The most important challenge I have faced is moving to the United States because of the persecution that my family and I have suffered because of the political-social crisis that crosses my country Venezuela. Venezuela is a socialist country with high rates of violation of human rights, crime, hyperinflation, lack of food, medicines, among others. I had to leave because my life was in danger, I did not agree with the government policies, in which resulted in persecution without limit, harassment and threats that were received, my life and that of my family were at risk .I came to this country requesting a political asylum and it is the first step I took to try to overcome the challenge, but as my immigration case is still pending and I have left my country of origin without any documentation that proves that I am a Venezuelan citizen I am in a migratory limbo that limits me but that I hope has a good outcome. I had to work and study at the same time to pay for my studies because I have not received or probably received financial aid assistance due to my immigration status, I clarify that I have been able to pay for my studies with great effort. My studies are focused in the field of geography that studies the world and the way in which humans from other cultures interact but despite not being able to experience it myself I am willing to work and graduate in this field regardless of the work that costs me.

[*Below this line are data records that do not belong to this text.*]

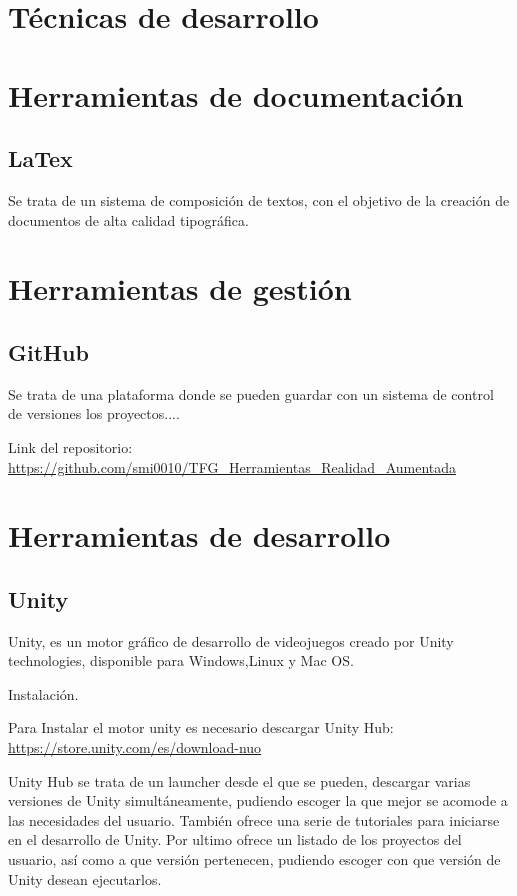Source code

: 

\section{Técnicas de desarrollo}

\section{Herramientas de documentación}
\subsection{LaTex}
Se trata de un sistema de composición de textos, con el objetivo de la creación de documentos de alta calidad tipográfica.
\section{Herramientas de gestión}
\subsection{GitHub}
Se trata de una plataforma donde se pueden guardar con un sistema de control de versiones los proyectos....

 Link del repositorio: \url{https://github.com/smi0010/TFG_Herramientas_Realidad_Aumentada}

\section{Herramientas de desarrollo}
\subsection{Unity}
Unity, es un motor gráfico de desarrollo de videojuegos creado por Unity technologies, disponible para Windows,Linux y Mac OS.

Instalación.

Para Instalar el motor unity es necesario descargar Unity Hub: \url{https://store.unity.com/es/download-nuo}

Unity Hub se trata de un launcher desde el que se pueden, descargar varias versiones de Unity simultáneamente, pudiendo escoger la que mejor se acomode a las necesidades del usuario. También ofrece una serie de tutoriales para iniciarse en el desarrollo de Unity. Por ultimo ofrece un listado de los proyectos del usuario, así como a que versión pertenecen, pudiendo escoger con que versión de Unity desean ejecutarlos.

Attached is my essay that got me into my major (International Development Studies from Geography)

The most impactful event I’ve faced that has been a great influence to dedicate myself to the IDS major is moving to the US because of the persecution that my family and I have suffered. This is a result of the political-social crisis that is going in my home country Venezuela. We had no choice but to flee to save our lives due to our disagreements with the government. I came to this country as a political asylum seeker, however, my case is still pending. As I grew up in the US, I had the opportunity to think about the multiple situations I faced with my family, it later became essential for me to learn not only about the situation in my country and why it happened but for many other countries facing similar situations. The classes that I’ve had the opportunity to study this quarter have been more than valuable and essential to the growth of my knowledge of what’s happening in the world and why. Overall, I feel like I have an immense passion for traveling and learning the history of every country and why they came to be whether it’s political, economic or cultural and how different they are from each other. Although I’m not able to travel due to my immigration status, which is upsetting, I feel like the IDS major will fulfill my passion. Though I’m not able to see the places I’m learning about physically until I get my citizenship (7+ years) I can learn and research about them. I genuinely enjoy going to class every day, making my time at UCLA more than valuable and fulfilling for my own professional and personal growth. The variety of information I wish to obtain is only provided by the interdisciplinary major IDS.